> Provided entries:
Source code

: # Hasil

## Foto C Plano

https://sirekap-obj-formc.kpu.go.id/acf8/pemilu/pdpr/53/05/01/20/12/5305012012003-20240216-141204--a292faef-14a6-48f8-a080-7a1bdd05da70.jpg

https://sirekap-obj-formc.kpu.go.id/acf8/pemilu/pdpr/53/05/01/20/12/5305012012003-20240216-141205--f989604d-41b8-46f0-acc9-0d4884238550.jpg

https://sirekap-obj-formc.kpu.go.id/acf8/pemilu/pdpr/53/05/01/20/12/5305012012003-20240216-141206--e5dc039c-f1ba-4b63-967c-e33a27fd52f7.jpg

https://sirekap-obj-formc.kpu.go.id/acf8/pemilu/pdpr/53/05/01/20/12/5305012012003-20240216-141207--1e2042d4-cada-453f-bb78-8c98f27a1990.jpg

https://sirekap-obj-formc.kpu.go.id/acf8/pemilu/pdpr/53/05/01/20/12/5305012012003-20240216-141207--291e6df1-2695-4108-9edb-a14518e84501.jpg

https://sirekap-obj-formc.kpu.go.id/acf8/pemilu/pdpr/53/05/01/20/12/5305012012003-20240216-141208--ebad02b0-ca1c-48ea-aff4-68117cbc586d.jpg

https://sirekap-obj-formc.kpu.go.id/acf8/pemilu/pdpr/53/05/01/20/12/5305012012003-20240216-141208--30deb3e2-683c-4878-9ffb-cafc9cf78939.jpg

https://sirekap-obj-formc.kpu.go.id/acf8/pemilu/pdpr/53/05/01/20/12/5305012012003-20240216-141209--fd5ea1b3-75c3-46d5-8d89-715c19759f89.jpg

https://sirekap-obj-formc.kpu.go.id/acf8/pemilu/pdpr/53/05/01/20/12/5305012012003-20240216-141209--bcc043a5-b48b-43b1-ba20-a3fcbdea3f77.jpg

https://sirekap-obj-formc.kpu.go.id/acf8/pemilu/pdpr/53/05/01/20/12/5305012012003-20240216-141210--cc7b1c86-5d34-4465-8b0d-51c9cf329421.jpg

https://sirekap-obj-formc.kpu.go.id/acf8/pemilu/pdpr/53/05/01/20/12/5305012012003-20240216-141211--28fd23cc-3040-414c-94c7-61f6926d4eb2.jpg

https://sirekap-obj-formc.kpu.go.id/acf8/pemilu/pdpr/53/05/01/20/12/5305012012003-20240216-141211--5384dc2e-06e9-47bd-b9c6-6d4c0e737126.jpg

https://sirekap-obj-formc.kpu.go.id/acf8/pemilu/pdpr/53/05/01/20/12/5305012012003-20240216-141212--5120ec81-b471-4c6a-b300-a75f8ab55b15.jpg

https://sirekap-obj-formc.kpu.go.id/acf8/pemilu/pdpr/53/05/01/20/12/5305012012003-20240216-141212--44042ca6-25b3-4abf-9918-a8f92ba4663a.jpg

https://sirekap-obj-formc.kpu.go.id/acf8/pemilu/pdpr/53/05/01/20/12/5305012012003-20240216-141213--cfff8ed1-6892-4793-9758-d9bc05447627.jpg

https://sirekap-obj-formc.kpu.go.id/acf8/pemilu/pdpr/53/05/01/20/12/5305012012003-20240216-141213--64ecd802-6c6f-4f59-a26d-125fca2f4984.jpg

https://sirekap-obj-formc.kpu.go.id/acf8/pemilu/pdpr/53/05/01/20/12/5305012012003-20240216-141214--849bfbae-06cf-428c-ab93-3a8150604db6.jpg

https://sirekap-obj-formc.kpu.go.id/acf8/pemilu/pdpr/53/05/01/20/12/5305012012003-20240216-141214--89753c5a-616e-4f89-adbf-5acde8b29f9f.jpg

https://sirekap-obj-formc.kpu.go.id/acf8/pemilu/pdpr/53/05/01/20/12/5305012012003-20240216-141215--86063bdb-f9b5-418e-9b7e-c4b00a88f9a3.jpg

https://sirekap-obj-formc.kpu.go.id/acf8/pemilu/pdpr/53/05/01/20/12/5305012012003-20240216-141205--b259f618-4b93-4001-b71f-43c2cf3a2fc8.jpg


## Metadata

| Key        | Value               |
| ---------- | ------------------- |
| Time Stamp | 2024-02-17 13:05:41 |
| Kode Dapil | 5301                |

> Exercise requirements: Retype each of the preceding records exactly as printed.

> Reply:
Source code

: # Hasil

## Foto C Plano

https://sirekap-obj-formc.kpu.go.id/acf8/pemilu/pdpr/53/05/01/20/12/5305012012003-20240216-141204--a292faef-14a6-48f8-a080-7a1bdd05da70.jpg

https://sirekap-obj-formc.kpu.go.id/acf8/pemilu/pdpr/53/05/01/20/12/5305012012003-20240216-141205--f989604d-41b8-46f0-acc9-0d4884238550.jpg

https://sirekap-obj-formc.kpu.go.id/acf8/pemilu/pdpr/53/05/01/20/12/5305012012003-20240216-141206--e5dc039c-f1ba-4b63-967c-e33a27fd52f7.jpg

https://sirekap-obj-formc.kpu.go.id/acf8/pemilu/pdpr/53/05/01/20/12/5305012012003-20240216-141207--1e2042d4-cada-453f-bb78-8c98f27a1990.jpg

https://sirekap-obj-formc.kpu.go.id/acf8/pemilu/pdpr/53/05/01/20/12/5305012012003-20240216-141207--291e6df1-2695-4108-9edb-a14518e84501.jpg

https://sirekap-obj-formc.kpu.go.id/acf8/pemilu/pdpr/53/05/01/20/12/5305012012003-20240216-141208--ebad02b0-ca1c-48ea-aff4-68117cbc586d.jpg

https://sirekap-obj-formc.kpu.go.id/acf8/pemilu/pdpr/53/05/01/20/12/5305012012003-20240216-141208--30deb3e2-683c-4878-9ffb-cafc9cf78939.jpg

https://sirekap-obj-formc.kpu.go.id/acf8/pemilu/pdpr/53/05/01/20/12/5305012012003-20240216-141209--fd5ea1b3-75c3-46d5-8d89-715c19759f89.jpg

https://sirekap-obj-formc.kpu.go.id/acf8/pemilu/pdpr/53/05/01/20/12/5305012012003-20240216-141209--bcc043a5-b48b-43b1-ba20-a3fcbdea3f77.jpg

https://sirekap-obj-formc.kpu.go.id/acf8/pemilu/pdpr/53/05/01/20/12/5305012012003-20240216-141210--cc7b1c86-5d34-4465-8b0d-51c9cf329421.jpg

https://sirekap-obj-formc.kpu.go.id/acf8/pemilu/pdpr/53/05/01/20/12/5305012012003-20240216-141211--28fd23cc-3040-414c-94c7-61f6926d4eb2.jpg

https://sirekap-obj-formc.kpu.go.id/acf8/pemilu/pdpr/53/05/01/20/12/5305012012003-20240216-141211--5384dc2e-06e9-47bd-b9c6-6d4c0e737126.jpg

https://sirekap-obj-formc.kpu.go.id/acf8/pemilu/pdpr/53/05/01/20/12/5305012012003-20240216-141212--5120ec81-b471-4c6a-b300-a75f8ab55b15.jpg

https://sirekap-obj-formc.kpu.go.id/acf8/pemilu/pdpr/53/05/01/20/12/5305012012003-20240216-141212--44042ca6-25b3-4abf-9918-a8f92ba4663a.jpg

https://sirekap-obj-formc.kpu.go.id/acf8/pemilu/pdpr/53/05/01/20/12/5305012012003-20240216-141213--cfff8ed1-6892-4793-9758-d9bc05447627.jpg

https://sirekap-obj-formc.kpu.go.id/acf8/pemilu/pdpr/53/05/01/20/12/5305012012003-20240216-141213--64ecd802-6c6f-4f59-a26d-125fca2f4984.jpg

https://sirekap-obj-formc.kpu.go.id/acf8/pemilu/pdpr/53/05/01/20/12/5305012012003-20240216-141214--849bfbae-06cf-428c-ab93-3a8150604db6.jpg

https://sirekap-obj-formc.kpu.go.id/acf8/pemilu/pdpr/53/05/01/20/12/5305012012003-20240216-141214--89753c5a-616e-4f89-adbf-5acde8b29f9f.jpg

https://sirekap-obj-formc.kpu.go.id/acf8/pemilu/pdpr/53/05/01/20/12/5305012012003-20240216-141215--86063bdb-f9b5-418e-9b7e-c4b00a88f9a3.jpg

https://sirekap-obj-formc.kpu.go.id/acf8/pemilu/pdpr/53/05/01/20/12/5305012012003-20240216-141205--b259f618-4b93-4001-b71f-43c2cf3a2fc8.jpg


## Metadata

| Key        | Value               |
| ---------- | ------------------- |
| Time Stamp | 2024-02-17 13:05:41 |
| Kode Dapil | 5301                |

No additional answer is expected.